Un peuple de rêveurs et de poètes
Un assez beau livre, « L’histoire de l’Iran et des Iraniens » de Jean-Paul Roux (2), prend le risque de consacrer 3 ou 4 pages à la « psychologie des Iraniens » : « un peuple de poètes », nous dit-il. « Il n’en est pas beaucoup sur la terre qui en aient produit tant et d’aussi belle qualité ». On récite volontiers des vers anciens dans les fêtes et les cérémonies et l’on érige aux poètes des mausolées plus imposants que ceux des rois et des princes. Un peuple de « rêveurs » également, passant de longues heures à fumer le narghileh et à boire du thé. Tout, y compris leur profonde religiosité et leur quête de l’invisible, les conduit à refuser la réalité. Ils lui préfèrent les jardins, les fleurs – les roses, surtout – et les fontaines.

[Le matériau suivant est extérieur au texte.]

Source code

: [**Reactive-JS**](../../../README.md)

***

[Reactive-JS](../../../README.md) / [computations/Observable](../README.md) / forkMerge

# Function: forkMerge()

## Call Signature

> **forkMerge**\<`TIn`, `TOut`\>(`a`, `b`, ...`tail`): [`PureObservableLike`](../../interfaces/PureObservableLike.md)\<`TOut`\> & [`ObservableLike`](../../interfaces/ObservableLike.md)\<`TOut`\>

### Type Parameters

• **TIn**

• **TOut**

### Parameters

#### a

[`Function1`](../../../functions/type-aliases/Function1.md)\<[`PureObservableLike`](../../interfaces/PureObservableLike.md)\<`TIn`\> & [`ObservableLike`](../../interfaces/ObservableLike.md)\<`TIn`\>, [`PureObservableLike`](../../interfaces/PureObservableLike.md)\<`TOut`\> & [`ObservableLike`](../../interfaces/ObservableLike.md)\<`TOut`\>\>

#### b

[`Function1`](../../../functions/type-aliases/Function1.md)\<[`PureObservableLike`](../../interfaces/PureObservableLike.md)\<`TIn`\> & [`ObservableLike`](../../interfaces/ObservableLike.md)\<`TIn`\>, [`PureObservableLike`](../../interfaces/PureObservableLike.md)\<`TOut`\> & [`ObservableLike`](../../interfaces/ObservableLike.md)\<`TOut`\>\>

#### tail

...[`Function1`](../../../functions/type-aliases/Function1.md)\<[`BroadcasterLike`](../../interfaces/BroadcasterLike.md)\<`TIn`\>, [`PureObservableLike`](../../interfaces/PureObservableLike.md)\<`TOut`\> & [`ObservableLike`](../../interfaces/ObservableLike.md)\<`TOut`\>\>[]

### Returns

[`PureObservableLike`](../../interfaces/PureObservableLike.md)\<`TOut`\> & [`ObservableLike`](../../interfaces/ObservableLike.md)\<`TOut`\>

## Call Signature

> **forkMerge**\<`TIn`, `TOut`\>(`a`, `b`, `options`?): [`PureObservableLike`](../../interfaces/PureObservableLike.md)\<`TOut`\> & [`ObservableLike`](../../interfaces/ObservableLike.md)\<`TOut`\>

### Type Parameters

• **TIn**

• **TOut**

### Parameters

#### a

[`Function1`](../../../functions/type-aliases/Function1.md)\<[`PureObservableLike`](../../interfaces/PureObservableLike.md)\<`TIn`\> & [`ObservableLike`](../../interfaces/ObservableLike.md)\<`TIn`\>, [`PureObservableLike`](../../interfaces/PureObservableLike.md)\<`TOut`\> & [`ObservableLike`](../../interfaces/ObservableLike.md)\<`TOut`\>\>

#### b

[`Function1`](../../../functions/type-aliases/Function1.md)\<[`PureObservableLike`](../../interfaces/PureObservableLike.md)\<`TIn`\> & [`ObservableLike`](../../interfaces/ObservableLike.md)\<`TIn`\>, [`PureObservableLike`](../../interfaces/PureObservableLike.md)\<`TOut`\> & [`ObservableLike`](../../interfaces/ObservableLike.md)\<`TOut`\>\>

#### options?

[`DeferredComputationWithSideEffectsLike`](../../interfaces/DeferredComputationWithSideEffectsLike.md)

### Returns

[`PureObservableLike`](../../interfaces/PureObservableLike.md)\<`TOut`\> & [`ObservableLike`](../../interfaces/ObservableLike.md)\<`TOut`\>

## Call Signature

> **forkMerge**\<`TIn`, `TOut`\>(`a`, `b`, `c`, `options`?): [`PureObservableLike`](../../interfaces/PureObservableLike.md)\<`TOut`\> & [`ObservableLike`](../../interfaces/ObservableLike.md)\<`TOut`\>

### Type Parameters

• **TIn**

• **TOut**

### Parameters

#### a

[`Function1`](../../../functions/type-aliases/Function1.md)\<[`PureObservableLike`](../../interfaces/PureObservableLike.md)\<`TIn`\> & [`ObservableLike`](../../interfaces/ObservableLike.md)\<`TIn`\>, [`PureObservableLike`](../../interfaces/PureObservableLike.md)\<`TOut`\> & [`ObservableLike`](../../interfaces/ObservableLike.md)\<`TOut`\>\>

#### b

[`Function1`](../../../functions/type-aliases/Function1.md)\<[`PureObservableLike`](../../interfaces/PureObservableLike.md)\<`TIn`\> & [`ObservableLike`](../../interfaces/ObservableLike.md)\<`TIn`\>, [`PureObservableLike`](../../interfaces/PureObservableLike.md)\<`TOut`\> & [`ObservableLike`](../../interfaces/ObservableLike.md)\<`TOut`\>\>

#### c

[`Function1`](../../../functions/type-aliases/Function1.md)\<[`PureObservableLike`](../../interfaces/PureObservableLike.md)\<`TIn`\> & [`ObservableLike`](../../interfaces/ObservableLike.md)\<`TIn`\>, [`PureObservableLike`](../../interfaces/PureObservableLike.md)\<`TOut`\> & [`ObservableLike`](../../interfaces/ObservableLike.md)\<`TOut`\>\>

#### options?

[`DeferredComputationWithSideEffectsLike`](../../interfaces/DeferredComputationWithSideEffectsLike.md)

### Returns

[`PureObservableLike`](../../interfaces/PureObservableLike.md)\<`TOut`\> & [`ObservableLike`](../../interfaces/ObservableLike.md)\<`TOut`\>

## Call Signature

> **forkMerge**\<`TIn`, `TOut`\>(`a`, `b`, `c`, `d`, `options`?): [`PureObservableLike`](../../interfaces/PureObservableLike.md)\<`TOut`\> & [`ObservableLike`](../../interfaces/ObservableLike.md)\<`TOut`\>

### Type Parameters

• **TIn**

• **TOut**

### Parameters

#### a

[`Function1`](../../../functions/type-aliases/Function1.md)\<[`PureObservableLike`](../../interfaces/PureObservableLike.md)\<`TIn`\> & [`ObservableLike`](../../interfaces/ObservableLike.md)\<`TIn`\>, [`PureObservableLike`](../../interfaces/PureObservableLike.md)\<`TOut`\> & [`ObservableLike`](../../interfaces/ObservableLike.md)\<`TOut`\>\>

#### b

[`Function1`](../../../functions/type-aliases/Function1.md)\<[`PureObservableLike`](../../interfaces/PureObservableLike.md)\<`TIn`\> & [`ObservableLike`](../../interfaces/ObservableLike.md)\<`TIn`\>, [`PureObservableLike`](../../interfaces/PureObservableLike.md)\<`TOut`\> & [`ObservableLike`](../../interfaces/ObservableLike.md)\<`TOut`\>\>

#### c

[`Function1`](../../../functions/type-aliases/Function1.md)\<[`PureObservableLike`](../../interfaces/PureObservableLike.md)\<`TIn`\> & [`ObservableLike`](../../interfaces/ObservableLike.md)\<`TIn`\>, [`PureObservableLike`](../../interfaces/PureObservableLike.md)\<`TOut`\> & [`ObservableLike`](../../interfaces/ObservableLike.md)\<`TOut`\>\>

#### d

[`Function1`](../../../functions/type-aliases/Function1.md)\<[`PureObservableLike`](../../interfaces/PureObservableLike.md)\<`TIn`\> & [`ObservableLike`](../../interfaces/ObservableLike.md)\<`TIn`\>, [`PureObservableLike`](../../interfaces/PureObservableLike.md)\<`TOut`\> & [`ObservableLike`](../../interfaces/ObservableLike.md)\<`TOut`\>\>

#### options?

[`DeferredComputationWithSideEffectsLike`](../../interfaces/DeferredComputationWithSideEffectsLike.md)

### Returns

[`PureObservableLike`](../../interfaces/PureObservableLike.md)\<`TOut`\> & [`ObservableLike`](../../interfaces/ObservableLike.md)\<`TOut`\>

Ils lui préfèrent aussi – nous y voilà ! – les mensonges… Des mensonges souvent élégants, destinés à faire plaisir, à ne pas froisser, à flatter l’amour-propre de son interlocuteur. Un autre auteur, Jean-Pierre Digard, anthropologue spécialiste du monde iranien, nous en fournit un exemple cocasse :
« – La route d’Ispahan, c’est bien celle-ci ?
– Oui, c’est bien celle-ci ; mais si vous prenez l’autre, c’est mieux ».
Cet auteur a saisi l’occasion du film « A propos d’Elly » pour approfondir l’analyse de ce « trait de caractère » des Iraniens. Il lui consacre un article intitulé « A propos d’‘A propos d’Elly’ » (3), où il esquisse une typologie des mensonges « à l’iranienne ». Il y a les mensonges de circonstance, simplement polis, mais qui peuvent vous enfoncer dans « un engrenage inextricable de contradictions ». L’organisation sociale y contribue, avec son sens chatouilleux de l’honneur ou les relations complexes au sein des familles. Dans son roman intitulé « Mémoires captives » (2009) (4), Azar Nafisi, une autrice iranienne réfugiée aux Etats-Unis, décrit par exemple ses tentatives d’en savoir plus sur le premier mariage de sa mère et le mur de mensonges et d’affabulations auquel elle se heurte.
« La franchise est assimilée à de la bêtise » !
Il y a aussi des mensonges « vitaux », dans un contexte de violence et de répression : « Pour sauver sa liberté, sa vie ou celles de ses proches, le mensonge est assimilé à de la résistance et à de l’héroïsme, et la franchise à de la bêtise, voire, dans certaines situations, à de la trahison. » Il faut dire que les Iraniens ont vécu de façon quasi ininterrompue depuis le Moyen-Âge sous des régimes autoritaires et dans « la peur d’une ‘justice’ expéditive, arbitraire et corrompue, prodiguantdes châtiments particulièrement cruels que seuls les plus riches avaient quelque espoir d’éviter ou d’atténuer contre bakhshish. » Voltaire n’aurait pas dit mieux, au 18e siècle, lorsqu’il dénonçait le traitement barbare réservé aux protagonistes de l’Affaire Callas.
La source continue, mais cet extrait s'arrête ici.